━━━ Exercise material ━━━

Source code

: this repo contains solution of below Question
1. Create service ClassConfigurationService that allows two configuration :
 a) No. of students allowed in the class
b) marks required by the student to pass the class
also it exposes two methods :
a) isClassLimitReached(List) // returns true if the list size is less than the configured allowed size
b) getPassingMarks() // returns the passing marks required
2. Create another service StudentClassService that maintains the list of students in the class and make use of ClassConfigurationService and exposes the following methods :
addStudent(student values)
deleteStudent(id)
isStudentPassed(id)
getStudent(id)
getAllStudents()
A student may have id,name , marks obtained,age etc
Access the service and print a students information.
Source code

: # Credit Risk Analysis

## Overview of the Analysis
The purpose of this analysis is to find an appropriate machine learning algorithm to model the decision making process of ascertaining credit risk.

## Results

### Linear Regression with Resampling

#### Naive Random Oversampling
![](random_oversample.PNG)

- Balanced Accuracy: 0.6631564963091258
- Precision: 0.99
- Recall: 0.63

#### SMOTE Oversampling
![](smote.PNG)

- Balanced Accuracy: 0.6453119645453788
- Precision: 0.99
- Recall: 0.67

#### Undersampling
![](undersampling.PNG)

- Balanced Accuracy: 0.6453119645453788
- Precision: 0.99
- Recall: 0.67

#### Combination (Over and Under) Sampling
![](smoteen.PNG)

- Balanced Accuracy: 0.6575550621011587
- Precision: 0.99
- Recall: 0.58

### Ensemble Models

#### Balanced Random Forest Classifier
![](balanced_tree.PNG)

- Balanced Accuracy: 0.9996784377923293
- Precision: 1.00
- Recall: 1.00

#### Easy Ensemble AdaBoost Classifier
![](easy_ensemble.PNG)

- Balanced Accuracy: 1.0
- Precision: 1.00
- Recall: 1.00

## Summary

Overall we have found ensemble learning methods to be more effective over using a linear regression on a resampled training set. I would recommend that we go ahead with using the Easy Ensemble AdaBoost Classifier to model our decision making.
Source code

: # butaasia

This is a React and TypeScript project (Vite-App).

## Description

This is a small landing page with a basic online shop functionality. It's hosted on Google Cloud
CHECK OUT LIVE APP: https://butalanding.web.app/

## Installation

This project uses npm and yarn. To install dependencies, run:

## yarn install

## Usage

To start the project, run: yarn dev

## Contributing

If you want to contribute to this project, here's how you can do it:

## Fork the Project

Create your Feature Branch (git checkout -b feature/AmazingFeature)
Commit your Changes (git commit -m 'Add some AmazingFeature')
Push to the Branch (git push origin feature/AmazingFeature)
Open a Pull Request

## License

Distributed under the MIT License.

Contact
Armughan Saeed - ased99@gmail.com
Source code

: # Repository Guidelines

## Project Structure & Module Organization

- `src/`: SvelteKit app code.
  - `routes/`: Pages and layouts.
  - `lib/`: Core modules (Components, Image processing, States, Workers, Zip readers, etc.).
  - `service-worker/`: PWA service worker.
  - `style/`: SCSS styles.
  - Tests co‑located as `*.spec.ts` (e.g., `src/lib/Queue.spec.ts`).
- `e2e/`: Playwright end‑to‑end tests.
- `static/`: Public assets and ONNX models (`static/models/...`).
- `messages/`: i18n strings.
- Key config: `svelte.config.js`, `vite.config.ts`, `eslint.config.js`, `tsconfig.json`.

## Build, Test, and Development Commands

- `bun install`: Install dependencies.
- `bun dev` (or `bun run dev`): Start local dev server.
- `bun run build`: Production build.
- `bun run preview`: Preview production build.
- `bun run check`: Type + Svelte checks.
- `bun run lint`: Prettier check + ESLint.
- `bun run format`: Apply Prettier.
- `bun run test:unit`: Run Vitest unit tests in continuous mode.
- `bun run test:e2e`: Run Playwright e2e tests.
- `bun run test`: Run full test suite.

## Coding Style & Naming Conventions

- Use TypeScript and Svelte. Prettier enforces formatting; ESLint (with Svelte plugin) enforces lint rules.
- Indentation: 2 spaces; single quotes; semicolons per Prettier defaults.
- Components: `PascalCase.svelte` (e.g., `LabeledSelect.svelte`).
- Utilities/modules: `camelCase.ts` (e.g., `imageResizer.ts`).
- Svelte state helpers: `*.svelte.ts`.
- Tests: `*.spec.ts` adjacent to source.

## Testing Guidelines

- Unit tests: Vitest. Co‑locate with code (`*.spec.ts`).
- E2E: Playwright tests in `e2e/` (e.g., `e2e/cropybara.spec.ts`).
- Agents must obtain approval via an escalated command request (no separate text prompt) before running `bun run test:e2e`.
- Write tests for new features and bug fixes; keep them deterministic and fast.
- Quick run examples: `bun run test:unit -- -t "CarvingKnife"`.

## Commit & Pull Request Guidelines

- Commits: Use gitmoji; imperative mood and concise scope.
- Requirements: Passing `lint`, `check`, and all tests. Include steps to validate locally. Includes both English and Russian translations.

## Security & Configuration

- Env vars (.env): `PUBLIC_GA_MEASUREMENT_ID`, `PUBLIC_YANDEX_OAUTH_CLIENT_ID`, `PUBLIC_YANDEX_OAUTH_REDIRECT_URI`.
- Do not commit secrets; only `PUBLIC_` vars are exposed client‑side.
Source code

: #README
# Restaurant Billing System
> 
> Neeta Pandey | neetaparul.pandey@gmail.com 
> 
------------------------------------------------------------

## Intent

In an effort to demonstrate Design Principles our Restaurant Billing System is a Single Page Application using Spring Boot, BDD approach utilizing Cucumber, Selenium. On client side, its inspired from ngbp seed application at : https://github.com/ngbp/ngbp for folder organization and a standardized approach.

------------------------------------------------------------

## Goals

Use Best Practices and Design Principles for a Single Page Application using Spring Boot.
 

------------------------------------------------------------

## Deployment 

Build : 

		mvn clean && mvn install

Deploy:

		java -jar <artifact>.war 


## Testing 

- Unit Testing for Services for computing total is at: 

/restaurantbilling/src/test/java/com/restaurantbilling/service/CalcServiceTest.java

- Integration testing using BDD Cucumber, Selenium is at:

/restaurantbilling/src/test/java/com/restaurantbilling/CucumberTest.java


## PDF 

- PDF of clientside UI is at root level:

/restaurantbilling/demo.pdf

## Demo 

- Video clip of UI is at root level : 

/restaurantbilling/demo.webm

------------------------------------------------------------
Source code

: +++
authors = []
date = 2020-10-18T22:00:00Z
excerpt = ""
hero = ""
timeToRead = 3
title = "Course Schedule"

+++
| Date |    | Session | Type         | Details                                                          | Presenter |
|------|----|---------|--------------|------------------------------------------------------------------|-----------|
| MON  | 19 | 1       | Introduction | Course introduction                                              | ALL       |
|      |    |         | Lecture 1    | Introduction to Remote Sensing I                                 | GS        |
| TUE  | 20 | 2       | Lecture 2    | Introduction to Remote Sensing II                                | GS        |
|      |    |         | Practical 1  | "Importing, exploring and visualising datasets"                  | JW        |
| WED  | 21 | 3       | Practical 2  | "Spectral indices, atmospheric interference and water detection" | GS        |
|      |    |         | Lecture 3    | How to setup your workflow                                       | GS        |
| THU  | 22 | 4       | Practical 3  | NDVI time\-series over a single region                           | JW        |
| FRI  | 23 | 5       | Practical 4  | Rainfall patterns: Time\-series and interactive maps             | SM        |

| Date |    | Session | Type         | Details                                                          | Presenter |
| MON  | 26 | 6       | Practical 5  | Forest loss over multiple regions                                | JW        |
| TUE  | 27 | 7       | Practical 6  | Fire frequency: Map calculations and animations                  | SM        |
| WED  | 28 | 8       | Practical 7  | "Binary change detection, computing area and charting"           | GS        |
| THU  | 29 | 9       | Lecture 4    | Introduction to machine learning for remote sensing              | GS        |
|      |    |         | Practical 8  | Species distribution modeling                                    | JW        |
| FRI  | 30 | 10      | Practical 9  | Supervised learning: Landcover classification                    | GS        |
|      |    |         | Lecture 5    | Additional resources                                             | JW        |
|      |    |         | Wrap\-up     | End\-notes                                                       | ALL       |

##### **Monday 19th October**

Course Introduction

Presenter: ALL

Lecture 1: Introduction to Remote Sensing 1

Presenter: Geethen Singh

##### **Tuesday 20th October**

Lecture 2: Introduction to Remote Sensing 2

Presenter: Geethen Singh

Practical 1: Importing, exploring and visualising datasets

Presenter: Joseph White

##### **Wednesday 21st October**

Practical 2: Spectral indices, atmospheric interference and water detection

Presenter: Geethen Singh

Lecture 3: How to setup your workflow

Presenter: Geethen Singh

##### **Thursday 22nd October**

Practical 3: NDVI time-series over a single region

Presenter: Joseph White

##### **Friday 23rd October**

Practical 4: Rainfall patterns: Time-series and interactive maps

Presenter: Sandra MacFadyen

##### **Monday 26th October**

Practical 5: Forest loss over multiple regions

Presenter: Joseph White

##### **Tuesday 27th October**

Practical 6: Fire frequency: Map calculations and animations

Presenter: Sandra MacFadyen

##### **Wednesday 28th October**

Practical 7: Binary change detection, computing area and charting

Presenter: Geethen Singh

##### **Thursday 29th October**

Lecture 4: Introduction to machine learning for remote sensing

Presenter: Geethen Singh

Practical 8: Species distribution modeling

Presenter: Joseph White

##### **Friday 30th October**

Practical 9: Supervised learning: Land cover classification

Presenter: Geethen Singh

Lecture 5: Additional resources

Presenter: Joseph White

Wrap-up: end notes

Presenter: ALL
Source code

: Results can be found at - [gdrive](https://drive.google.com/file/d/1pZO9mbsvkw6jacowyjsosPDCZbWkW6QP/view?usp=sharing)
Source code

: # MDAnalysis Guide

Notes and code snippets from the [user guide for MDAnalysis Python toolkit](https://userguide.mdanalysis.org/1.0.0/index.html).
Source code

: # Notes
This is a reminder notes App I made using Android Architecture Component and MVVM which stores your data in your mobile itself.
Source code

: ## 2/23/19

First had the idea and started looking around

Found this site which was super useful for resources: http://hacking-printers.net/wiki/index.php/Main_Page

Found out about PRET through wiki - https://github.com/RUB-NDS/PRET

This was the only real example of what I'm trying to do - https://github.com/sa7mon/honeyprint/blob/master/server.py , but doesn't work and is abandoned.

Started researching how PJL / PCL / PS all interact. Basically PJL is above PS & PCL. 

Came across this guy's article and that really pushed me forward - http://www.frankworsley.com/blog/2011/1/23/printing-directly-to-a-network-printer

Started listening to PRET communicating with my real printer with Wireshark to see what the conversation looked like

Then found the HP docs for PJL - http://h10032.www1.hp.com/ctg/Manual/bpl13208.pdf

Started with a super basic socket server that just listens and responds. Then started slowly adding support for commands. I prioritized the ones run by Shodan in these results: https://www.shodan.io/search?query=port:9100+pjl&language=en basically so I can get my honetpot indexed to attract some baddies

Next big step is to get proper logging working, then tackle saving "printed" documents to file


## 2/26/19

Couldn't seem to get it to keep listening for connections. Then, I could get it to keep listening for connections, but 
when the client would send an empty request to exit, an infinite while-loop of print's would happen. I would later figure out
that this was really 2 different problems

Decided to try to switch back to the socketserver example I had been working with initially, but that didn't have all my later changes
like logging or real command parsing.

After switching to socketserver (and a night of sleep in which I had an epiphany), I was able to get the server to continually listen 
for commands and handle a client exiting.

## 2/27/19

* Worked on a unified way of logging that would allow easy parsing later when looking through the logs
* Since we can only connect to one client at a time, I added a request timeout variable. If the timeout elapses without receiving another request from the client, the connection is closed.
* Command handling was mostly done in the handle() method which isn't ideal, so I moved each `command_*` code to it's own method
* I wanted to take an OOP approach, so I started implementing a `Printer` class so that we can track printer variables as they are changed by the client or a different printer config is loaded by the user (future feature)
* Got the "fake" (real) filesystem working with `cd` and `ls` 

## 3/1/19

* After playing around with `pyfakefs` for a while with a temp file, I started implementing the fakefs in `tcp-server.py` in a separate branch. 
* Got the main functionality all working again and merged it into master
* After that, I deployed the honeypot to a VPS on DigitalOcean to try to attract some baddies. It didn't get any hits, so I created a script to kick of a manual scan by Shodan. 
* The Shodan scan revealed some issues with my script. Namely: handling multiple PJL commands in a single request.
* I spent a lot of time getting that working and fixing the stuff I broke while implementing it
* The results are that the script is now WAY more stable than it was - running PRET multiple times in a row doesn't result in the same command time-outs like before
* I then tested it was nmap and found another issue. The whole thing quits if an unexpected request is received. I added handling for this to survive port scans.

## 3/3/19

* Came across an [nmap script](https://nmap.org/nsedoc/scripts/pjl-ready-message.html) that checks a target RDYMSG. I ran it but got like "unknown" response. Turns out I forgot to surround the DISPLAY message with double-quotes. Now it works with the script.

━━━

> _What you will do_: Look at the material above and copy, word for word, its lines from the first through the one containing "b) getPassingMarks() //".

> _Response_:
Source code

: this repo contains solution of below Question
1. Create service ClassConfigurationService that allows two configuration :
 a) No. of students allowed in the class
b) marks required by the student to pass the class
also it exposes two methods :
a) isClassLimitReached(List) // returns true if the list size is less than the configured allowed size
b) getPassingMarks() // returns the passing marks required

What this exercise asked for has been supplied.